Van Dijck Gert, Van Vaerenbergh Jo, Van Hulle Marc M
Katholieke Universiteit Leuven, Belgium.
Artif Intell Med. 2009 Jul;46(3):233-49. doi: 10.1016/j.artmed.2009.03.001. Epub 2009 May 5.
Assessing recovery after stroke has been so far a time consuming procedure in which trained clinicians are required. A demand for automated assessment techniques arises due to the increasing number of patients with stroke and the continuous growth of new treatment options. In this study, we investigate the applicability of isometric force and torque measurements in activity of daily living tasks to assess the functional recovery after stroke in an automated way.
A new hybrid filter-wrapper feature subset technology was developed for a new mechatronic platform with the aim to identify the most important features and sensors that can distinguish normal controls from patients with stroke. We compared 3 different classification algorithms to make the distinction: k-nearest neighbors, kernel density estimation and least-squares support vector machines. Based on isometric force and torque measurements obtained from 16 patients with a first-ever ischemic or haemorrhagic stroke within the middle cerebral artery territory, we computed for each subject the probability to belong to the class of normal subjects. These probabilities were computed during a period of 6 months post-stroke to quantify the level of recovery during this period. The posterior probabilities were validated by means of a correlation study with the Lindmark modified Fugl-Meyer assessment.

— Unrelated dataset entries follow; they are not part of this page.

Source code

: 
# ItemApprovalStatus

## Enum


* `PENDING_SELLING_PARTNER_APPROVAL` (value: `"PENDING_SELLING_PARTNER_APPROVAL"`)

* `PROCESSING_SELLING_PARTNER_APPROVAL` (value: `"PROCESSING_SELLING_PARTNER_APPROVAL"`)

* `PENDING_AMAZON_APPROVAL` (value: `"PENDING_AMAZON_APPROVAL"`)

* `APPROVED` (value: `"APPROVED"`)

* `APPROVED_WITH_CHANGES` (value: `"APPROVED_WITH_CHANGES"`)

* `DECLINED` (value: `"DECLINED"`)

Patients with stroke and normal controls could be distinguished with an accuracy of 98.25% by means of kernel density estimation. The posterior probability profiles had a correlation of 76.6% and 80.29% with the global score of the Lindmark modified Fugl-Meyer scale and 'part A', the upper extremity subscore, respectively. This degree of correlation was as high as obtained with supervised scoring techniques such as the Barthel index.
This study shows that the assessment of recovery after stroke can be automated by means of posterior probability profiles due to their high correlation with the Fugl-Meyer assessment. The posterior probability profiles confirm the importance of a recovery within the first weeks after stroke to obtain a higher recovery plateau compared to later changes in recovery.
迄今为止,评估中风后的恢复情况是一个耗时的过程,需要训练有素的临床医生。由于中风患者数量的增加以及新治疗选择的不断涌现,对自动化评估技术的需求应运而生。在本研究中,我们调查了等长力和扭矩测量在日常生活活动任务中的适用性,以自动评估中风后的功能恢复情况。
为一个新的机电一体化平台开发了一种新的混合滤波器-包装器特征子集技术,旨在识别能够区分正常对照组和中风患者的最重要特征和传感器。我们比较了3种不同的分类算法来进行区分:k近邻算法、核密度估计和最小二乘支持向量机。基于从中脑动脉区域首次发生缺血性或出血性中风的16名患者获得的等长力和扭矩测量结果,我们为每个受试者计算了属于正常受试者类别的概率。这些概率在中风后的6个月内进行计算,以量化该期间的恢复水平。通过与林德马克改良Fugl-Meyer评估的相关性研究对后验概率进行了验证。
通过核密度估计,中风患者和正常对照组的区分准确率可达98.25%。后验概率曲线与林德马克改良Fugl-Meyer量表的总分以及上肢子量表“A部分”的相关性分别为76.6%和80.29%。这种相关程度与Barthel指数等监督评分技术所获得的相关程度一样高。
本研究表明,由于中风后恢复情况的评估与Fugl-Meyer评估具有高度相关性,因此可以通过后验概率曲线实现自动化评估。后验概率曲线证实了中风后第一周内恢复的重要性,与后期恢复变化相比,这有助于获得更高的恢复平台期。